Entries taken from a collection:
════════════════════

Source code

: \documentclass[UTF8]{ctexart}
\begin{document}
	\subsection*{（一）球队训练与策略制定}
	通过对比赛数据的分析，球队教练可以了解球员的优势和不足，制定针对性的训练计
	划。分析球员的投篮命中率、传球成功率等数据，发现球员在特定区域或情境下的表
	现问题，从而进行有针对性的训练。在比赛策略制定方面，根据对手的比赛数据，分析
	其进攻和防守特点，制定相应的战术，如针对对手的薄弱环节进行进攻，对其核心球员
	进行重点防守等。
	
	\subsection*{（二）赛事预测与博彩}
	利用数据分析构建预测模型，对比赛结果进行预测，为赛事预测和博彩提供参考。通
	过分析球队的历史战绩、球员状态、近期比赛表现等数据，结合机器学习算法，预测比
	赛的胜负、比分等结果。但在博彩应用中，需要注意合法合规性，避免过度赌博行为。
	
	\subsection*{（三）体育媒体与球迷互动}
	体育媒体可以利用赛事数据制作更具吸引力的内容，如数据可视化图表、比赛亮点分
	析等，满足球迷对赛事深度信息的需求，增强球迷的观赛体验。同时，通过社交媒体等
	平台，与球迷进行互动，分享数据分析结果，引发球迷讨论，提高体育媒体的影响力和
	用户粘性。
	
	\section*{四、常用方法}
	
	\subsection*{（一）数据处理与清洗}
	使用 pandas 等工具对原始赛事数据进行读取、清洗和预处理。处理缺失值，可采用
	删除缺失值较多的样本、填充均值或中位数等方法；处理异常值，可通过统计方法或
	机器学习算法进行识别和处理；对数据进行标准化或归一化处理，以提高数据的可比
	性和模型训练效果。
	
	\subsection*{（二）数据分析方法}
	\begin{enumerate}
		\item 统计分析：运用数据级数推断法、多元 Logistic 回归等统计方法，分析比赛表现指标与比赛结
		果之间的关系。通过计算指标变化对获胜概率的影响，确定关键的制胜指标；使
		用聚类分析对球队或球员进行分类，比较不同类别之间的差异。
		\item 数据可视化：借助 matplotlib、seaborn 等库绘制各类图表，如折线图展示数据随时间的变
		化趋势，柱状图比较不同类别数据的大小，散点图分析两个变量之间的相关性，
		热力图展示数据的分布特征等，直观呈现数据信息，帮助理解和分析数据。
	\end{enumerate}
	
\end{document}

════════════════════

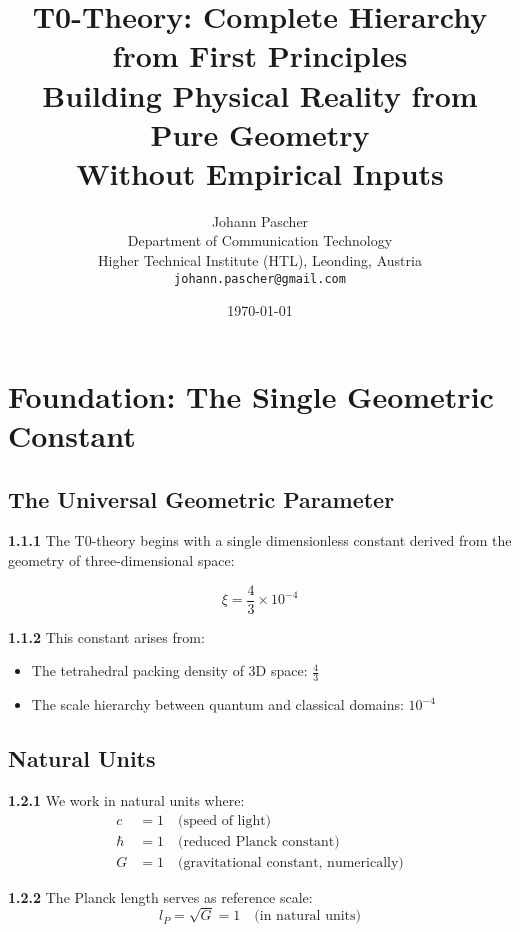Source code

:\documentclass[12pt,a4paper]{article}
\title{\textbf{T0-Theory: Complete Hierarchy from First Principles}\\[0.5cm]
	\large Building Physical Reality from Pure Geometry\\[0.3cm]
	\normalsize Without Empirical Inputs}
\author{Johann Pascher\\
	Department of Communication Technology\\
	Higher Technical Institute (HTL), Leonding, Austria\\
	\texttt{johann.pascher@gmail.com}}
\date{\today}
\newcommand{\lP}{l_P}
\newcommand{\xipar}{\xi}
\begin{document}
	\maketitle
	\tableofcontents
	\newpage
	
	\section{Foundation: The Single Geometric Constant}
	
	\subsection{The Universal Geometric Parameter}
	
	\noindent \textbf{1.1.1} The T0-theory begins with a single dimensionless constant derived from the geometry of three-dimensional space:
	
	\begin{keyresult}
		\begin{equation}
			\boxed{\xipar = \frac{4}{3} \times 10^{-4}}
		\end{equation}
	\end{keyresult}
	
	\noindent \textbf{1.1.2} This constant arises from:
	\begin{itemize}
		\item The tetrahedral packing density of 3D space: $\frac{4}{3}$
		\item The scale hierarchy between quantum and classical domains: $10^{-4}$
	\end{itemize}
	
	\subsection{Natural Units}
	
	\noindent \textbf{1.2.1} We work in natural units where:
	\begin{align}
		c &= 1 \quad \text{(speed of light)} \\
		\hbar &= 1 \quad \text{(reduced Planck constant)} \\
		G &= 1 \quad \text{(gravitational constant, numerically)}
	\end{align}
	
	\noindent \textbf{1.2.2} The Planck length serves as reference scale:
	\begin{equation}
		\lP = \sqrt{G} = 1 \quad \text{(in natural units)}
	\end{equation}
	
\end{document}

════════════════════

◆ Instructions for the task
Only lines holding the string "Planck" are wanted; gather each one from the entries above.

◆ Answer area
		\hbar &= 1 \quad \text{(reduced Planck constant)} \\
	\noindent \textbf{1.2.2} The Planck length serves as reference scale:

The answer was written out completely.